I realise, Mr. Speaker, that I am speaking against a very much bigger interest which is agitating the minds of hon. Members at present. I know that they are not waiting on my next word but on the word of one much greater than I, but there is one other aspect of the welfare service on which I want to say a few words. It concerns the welfare of the physically handicapped. I was very greatly disappointed when I learned that the idealistic scheme of the late George Tomlinson was not to receive the encouragement it deserves. I was very sorry indeed to learn that there are to be discharges from Remploy factories. That seems to me to be going backwards, although—I want to be fair—I must confess that I find it difficult to understand why every man in a Remploy factory, producing something, costs £7 a week in subsidy. An investigation ought to be made into that scheme, for it is difficult to realise why a man doing something in a factory costs the country £7 a week instead of being of some economic advantage to the country.

I realise that Remploy is engaged in a difficult task, a task which starts rather late in life, and I want to make a plea here. Is the Minister of Education satisfied with the number of special schools for the physically handicapped? That is important. If, during those formative years when he is getting an ordinary education, we train a child for a job we prepare him for the greater training which is required later. Such a child is entitled to have a degree of independence. It is true that a large number of physically handicapped people, strange as it may seem, are cleverer workmen because of their handicap. They are cleverer because of their concentration and the necessity for them to keep their end up. I suggest that some attention should be given to this particular phase of the physically handicapped—the training of the child.

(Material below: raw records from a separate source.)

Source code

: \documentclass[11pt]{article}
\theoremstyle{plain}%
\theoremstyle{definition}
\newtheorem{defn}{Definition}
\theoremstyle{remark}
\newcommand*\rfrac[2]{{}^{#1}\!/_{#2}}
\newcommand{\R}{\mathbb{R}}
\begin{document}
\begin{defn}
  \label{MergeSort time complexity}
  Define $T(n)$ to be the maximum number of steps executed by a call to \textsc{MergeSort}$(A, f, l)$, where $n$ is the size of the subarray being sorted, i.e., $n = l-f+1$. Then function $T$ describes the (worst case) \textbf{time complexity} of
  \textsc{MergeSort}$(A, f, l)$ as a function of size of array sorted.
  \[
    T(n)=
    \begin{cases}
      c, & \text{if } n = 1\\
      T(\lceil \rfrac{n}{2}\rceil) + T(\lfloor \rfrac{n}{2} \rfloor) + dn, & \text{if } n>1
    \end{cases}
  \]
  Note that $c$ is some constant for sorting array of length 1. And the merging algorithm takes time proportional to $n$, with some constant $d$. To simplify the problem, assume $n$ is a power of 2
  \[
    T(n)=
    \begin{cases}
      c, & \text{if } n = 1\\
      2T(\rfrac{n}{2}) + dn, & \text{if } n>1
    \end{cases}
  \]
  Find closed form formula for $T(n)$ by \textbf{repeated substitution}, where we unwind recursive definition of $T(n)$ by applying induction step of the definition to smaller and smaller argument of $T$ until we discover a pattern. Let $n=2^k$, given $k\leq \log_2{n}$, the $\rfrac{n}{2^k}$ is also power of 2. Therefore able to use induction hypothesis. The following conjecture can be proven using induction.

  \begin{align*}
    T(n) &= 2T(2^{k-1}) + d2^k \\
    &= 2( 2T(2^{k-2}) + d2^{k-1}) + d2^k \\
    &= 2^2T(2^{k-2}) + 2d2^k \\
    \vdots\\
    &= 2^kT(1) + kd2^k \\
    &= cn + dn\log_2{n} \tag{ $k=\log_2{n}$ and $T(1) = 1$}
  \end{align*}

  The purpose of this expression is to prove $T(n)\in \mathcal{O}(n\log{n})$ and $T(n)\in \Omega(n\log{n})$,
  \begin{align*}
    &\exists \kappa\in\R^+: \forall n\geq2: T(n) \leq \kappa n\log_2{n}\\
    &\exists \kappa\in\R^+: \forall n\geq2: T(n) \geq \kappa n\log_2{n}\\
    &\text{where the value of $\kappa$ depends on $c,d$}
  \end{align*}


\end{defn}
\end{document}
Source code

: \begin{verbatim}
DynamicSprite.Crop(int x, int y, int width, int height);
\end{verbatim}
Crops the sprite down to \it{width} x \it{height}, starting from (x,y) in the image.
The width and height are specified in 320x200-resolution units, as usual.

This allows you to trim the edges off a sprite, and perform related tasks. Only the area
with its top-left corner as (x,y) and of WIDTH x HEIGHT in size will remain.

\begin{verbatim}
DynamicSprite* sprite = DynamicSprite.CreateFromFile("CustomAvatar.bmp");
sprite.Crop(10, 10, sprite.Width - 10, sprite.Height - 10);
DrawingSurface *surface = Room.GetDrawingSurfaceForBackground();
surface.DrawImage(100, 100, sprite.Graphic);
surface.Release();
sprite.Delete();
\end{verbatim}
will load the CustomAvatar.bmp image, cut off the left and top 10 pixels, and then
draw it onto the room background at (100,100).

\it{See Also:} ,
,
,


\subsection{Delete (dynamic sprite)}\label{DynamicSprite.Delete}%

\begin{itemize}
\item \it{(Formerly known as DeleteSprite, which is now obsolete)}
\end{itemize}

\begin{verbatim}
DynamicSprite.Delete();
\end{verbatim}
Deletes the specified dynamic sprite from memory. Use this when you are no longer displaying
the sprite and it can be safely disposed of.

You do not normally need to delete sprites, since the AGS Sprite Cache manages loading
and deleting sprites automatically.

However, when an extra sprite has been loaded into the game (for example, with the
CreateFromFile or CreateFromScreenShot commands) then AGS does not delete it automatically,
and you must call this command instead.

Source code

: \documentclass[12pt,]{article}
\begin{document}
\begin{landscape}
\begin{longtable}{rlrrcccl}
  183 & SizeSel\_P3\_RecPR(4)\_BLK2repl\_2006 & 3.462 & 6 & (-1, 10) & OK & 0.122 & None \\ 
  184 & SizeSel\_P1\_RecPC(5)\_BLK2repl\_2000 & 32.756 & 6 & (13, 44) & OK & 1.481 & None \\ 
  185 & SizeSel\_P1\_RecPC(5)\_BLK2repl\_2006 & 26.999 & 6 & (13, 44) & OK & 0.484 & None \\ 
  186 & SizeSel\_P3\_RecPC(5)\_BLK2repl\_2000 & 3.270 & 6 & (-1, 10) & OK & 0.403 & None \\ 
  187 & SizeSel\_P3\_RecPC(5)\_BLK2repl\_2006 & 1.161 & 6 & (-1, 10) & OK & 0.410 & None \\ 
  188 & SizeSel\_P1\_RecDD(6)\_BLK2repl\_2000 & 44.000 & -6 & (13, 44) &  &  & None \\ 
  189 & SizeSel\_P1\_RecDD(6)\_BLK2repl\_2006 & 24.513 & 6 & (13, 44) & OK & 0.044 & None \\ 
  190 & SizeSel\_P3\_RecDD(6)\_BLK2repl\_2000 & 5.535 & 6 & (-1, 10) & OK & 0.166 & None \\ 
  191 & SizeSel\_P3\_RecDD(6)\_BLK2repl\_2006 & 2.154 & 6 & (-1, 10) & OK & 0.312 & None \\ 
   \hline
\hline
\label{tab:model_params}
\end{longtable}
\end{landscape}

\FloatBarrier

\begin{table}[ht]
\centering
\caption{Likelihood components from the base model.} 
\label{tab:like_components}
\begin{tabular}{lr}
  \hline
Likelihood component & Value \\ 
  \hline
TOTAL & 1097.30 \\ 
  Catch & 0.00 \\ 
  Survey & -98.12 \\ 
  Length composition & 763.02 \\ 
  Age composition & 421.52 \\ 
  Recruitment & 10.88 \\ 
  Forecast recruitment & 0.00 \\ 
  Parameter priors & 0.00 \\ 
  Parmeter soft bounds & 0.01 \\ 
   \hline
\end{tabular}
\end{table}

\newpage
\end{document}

There is another important aspect. If a physically handicapped child gets that training and then there is no opportunity for him to find a place in industry the consequent disappointment is probably greater than if he had not received that training. That is where the sheltered workshops are needed. Take an illustration: years ago one class was singled out for attention. It was a pathetic class—a class which got the interest of everyone—the blind. Special Acts of Parliament were passed and the blind were taken out of the Poor Law. In 1938, the blind and their relatives were given old-age pensions at the age of 60. County councils could make domiciliary grants and allowances. The blind were given sheltered workshops.

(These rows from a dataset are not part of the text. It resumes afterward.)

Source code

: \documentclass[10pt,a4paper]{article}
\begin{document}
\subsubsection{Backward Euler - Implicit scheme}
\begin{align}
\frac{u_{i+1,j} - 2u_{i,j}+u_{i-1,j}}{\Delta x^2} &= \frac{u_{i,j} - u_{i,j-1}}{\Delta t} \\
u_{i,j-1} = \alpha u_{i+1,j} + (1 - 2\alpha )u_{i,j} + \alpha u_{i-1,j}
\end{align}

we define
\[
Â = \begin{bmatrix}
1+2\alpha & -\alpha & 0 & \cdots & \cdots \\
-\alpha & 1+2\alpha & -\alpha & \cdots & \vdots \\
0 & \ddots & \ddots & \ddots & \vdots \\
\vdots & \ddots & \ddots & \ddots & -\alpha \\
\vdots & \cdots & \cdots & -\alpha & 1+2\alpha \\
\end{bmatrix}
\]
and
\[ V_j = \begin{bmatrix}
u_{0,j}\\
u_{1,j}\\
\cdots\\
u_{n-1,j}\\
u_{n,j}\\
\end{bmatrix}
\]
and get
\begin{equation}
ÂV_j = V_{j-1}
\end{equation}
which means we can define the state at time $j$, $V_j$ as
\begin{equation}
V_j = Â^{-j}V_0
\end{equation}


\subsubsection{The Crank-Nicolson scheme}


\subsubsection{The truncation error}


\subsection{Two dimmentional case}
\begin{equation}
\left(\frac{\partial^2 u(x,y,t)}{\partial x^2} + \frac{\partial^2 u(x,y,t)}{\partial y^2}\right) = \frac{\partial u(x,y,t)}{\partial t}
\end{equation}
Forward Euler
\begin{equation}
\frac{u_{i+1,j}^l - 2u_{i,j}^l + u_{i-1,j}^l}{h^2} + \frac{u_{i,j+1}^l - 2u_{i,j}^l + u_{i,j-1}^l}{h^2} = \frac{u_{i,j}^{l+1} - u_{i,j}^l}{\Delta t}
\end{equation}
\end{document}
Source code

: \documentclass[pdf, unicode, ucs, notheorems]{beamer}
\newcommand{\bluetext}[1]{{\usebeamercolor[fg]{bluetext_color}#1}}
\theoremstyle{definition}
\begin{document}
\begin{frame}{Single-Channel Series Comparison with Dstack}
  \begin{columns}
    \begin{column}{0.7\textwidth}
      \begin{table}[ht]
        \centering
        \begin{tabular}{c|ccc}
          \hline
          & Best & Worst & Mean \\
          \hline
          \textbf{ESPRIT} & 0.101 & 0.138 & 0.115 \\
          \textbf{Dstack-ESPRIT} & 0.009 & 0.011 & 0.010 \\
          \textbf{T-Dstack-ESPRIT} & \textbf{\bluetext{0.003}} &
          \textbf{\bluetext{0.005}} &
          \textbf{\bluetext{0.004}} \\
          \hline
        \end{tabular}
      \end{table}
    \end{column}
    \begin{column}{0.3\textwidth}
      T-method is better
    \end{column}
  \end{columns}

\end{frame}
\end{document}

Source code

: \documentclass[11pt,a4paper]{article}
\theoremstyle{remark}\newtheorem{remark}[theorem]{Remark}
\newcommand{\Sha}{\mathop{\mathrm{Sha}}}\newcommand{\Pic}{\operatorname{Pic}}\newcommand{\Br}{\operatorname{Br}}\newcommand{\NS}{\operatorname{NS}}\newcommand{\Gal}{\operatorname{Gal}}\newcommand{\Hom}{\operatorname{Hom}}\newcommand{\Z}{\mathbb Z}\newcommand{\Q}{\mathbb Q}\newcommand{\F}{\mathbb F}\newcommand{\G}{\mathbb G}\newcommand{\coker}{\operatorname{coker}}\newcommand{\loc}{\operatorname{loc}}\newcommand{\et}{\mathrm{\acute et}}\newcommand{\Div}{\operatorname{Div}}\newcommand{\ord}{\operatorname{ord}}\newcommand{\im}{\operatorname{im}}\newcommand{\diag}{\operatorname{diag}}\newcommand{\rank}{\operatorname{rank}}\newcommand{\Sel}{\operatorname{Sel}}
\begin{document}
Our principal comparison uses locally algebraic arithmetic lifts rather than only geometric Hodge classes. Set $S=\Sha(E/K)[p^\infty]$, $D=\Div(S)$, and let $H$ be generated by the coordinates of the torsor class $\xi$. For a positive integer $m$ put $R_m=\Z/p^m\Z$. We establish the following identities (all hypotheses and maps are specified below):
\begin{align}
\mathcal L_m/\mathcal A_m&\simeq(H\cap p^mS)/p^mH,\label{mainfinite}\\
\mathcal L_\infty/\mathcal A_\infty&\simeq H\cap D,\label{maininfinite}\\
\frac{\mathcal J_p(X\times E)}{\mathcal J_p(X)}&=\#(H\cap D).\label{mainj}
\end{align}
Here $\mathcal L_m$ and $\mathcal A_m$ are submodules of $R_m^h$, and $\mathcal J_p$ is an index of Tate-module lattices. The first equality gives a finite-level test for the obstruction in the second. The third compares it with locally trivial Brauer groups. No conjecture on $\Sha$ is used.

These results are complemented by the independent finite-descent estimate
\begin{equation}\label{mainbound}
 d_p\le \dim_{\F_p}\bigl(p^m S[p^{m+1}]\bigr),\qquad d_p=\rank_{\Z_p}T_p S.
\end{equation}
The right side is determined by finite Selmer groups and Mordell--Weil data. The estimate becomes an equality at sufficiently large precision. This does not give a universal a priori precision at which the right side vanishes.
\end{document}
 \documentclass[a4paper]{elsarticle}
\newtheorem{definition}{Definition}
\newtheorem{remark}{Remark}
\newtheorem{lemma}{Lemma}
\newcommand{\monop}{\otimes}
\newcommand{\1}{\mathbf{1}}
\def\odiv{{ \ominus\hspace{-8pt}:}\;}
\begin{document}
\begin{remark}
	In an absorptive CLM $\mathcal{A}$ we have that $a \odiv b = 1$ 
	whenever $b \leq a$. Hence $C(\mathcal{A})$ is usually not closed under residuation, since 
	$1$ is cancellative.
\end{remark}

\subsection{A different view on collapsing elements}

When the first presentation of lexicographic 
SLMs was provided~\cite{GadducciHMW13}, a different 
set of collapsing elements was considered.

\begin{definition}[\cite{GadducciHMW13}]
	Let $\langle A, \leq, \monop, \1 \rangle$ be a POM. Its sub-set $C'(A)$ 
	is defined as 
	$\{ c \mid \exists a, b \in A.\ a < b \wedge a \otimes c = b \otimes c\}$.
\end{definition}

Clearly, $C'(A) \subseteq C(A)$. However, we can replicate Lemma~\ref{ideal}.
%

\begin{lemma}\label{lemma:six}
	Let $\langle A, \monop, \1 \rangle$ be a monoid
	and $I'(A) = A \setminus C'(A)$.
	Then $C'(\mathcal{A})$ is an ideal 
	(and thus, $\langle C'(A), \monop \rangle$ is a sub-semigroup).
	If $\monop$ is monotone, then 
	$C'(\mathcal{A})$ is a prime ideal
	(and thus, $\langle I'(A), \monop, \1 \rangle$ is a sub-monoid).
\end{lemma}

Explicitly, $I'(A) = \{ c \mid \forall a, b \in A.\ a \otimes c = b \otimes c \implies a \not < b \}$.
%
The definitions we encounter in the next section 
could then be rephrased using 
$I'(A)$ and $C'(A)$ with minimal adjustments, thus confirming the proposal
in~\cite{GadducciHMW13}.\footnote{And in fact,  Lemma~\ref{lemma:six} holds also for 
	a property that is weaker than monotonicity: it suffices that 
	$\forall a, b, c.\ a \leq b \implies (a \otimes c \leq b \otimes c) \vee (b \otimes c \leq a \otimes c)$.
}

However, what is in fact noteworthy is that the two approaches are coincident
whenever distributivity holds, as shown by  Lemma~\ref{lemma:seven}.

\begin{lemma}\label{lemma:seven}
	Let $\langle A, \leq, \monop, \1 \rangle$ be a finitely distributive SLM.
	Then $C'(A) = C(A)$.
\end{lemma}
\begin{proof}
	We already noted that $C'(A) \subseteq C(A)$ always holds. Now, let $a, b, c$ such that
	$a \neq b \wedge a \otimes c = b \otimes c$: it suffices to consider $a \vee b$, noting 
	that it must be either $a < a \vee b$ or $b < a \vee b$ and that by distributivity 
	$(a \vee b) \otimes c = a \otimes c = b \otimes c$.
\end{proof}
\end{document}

What do we see today? We see that in the blind community there are people who are independent because of the attention which was focussed on them. I would not say that they deserve any less than they have got, but I say that blindness is one handicap out of many. All those who are handicapped, whether physically or mentally, are the responsibility of the community. I hope that when this Parliament is ended all of us, on both sides, will be able to look back on joint efforts we have made—because this is a subject we can lift out of party politics, a subject which rises superior to our petty party beliefs, a subject which affects each of us who believes that we are our brothers' keepers.